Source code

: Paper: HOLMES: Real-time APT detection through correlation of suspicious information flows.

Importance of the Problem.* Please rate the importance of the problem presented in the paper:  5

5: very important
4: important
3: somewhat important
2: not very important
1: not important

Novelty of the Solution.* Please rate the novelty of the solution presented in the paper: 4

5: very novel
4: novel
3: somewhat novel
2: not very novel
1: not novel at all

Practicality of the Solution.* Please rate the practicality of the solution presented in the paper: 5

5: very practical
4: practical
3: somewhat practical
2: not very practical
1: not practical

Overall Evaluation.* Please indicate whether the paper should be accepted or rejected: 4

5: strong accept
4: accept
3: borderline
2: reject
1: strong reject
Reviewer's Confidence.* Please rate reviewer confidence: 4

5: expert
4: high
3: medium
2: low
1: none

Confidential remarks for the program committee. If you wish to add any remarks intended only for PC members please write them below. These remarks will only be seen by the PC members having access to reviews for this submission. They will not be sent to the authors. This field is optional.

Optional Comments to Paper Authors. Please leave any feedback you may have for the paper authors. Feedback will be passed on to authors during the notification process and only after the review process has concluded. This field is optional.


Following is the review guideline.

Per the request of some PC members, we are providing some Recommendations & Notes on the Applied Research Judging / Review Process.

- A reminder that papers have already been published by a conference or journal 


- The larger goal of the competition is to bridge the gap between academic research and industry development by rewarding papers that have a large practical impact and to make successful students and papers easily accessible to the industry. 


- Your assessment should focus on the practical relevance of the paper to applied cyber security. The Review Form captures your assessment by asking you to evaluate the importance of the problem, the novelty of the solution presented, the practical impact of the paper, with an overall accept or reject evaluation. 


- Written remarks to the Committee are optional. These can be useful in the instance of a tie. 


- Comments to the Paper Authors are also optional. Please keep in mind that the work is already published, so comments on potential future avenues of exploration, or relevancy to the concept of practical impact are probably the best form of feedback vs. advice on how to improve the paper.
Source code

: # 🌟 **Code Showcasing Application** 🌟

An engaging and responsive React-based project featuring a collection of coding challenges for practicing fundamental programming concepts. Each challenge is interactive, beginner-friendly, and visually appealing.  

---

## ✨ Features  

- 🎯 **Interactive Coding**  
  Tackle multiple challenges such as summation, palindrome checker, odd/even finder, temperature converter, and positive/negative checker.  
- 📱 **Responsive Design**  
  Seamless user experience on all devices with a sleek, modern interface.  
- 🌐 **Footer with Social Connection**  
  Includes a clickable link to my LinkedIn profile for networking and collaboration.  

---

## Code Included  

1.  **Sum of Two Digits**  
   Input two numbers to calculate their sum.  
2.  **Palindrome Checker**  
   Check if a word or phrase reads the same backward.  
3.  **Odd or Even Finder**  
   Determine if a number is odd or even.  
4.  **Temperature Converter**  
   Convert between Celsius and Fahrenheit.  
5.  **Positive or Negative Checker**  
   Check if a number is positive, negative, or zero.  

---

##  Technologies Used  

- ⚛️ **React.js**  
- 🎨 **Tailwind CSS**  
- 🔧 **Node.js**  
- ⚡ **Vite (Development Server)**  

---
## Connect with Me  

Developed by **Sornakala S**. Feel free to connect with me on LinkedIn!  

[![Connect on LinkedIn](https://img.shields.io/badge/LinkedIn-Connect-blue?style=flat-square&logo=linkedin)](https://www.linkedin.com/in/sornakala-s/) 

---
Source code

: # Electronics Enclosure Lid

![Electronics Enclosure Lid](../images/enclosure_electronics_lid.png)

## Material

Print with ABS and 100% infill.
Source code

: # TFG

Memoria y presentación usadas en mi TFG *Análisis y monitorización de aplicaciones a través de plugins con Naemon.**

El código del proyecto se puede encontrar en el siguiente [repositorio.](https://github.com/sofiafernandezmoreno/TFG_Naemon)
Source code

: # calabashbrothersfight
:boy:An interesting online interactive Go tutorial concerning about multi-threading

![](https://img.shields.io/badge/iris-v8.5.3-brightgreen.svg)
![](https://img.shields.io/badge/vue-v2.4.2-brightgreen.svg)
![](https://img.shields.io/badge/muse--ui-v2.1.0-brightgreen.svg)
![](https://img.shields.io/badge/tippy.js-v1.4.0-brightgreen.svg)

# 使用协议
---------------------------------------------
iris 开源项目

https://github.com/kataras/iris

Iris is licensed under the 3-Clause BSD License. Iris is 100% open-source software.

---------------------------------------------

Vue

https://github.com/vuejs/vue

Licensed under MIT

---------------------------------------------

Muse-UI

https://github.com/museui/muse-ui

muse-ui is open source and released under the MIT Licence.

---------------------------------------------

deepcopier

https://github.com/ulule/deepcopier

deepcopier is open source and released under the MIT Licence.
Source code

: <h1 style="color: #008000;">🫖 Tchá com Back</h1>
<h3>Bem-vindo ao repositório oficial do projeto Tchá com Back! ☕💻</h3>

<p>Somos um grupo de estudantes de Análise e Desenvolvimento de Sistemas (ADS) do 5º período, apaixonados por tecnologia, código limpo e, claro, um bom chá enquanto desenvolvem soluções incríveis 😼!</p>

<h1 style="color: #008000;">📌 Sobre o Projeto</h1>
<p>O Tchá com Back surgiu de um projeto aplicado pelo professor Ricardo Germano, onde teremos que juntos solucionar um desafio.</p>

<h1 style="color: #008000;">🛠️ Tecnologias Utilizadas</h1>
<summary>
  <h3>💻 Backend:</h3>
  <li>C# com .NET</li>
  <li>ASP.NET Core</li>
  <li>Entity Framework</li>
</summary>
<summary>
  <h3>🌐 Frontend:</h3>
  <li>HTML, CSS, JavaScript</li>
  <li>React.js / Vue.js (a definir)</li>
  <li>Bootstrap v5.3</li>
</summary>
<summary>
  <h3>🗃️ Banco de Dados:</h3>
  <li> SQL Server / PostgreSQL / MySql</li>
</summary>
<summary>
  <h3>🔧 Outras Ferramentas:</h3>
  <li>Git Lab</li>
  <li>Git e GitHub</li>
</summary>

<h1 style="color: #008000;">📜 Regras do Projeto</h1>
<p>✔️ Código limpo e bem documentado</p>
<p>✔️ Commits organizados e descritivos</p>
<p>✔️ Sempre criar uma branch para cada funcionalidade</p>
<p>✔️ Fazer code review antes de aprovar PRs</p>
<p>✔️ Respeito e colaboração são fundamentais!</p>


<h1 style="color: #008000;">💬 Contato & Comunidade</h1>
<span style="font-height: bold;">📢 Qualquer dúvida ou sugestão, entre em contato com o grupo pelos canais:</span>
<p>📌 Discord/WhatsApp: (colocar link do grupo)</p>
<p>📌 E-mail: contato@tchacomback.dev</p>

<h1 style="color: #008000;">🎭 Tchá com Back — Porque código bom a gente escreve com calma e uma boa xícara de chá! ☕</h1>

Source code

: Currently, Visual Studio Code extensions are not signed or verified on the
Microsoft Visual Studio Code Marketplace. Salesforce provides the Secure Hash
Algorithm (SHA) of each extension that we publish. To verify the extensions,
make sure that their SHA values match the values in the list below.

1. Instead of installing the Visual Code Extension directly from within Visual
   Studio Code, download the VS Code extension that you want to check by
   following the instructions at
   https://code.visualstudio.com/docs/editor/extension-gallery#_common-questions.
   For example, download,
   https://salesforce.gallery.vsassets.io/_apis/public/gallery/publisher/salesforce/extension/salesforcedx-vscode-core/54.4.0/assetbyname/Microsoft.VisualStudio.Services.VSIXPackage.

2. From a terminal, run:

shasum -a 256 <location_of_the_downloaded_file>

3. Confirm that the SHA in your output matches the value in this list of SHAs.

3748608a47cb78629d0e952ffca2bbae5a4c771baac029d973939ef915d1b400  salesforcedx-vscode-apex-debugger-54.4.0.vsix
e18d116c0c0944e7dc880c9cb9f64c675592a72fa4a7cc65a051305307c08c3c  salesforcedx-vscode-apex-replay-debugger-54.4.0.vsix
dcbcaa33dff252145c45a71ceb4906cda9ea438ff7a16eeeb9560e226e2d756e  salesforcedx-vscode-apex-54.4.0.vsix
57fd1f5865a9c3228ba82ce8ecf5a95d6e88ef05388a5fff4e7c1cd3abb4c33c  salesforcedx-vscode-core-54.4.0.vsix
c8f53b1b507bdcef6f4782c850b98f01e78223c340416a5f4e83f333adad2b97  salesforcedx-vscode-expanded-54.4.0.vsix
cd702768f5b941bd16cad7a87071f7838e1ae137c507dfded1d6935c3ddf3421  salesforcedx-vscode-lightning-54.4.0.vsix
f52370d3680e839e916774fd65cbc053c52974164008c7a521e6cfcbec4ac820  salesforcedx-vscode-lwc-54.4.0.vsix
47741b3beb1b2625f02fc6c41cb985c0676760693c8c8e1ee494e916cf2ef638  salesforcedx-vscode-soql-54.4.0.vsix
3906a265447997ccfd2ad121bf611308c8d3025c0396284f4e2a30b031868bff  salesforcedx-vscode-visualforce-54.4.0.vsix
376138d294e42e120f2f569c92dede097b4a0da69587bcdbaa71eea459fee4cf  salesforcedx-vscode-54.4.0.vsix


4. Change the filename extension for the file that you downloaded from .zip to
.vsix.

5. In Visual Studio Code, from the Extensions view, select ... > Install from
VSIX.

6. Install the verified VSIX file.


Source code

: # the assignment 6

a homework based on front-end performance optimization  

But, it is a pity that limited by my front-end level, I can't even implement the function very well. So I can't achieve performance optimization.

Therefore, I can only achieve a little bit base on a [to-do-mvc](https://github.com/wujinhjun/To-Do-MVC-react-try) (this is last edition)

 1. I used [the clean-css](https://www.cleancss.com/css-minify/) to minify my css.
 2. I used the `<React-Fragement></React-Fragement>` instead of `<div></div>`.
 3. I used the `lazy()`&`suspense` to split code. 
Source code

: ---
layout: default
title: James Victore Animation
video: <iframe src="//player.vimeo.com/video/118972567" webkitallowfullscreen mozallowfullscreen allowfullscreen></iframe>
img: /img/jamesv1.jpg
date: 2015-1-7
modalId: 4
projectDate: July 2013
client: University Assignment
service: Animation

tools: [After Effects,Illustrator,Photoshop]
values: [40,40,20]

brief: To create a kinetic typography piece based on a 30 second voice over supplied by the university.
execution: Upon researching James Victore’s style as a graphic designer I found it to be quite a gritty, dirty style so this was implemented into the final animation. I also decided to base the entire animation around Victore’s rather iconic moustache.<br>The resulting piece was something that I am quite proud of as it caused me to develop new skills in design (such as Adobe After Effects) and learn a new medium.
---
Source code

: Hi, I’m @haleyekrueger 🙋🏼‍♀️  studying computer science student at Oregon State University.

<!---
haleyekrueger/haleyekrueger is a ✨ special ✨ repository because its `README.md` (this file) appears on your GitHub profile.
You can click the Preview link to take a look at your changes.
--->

What you should do: What are the lines, exactly as written above, from the line with "2: not very practical" to the line with "Confidential remarks for", both included? Output only those.

Reply:
2: not very practical
1: not practical

Overall Evaluation.* Please indicate whether the paper should be accepted or rejected: 4

5: strong accept
4: accept
3: borderline
2: reject
1: strong reject
Reviewer's Confidence.* Please rate reviewer confidence: 4

5: expert
4: high
3: medium
2: low
1: none

Confidential remarks for the program committee. If you wish to add any remarks intended only for PC members please write them below. These remarks will only be seen by the PC members having access to reviews for this submission. They will not be sent to the authors. This field is optional.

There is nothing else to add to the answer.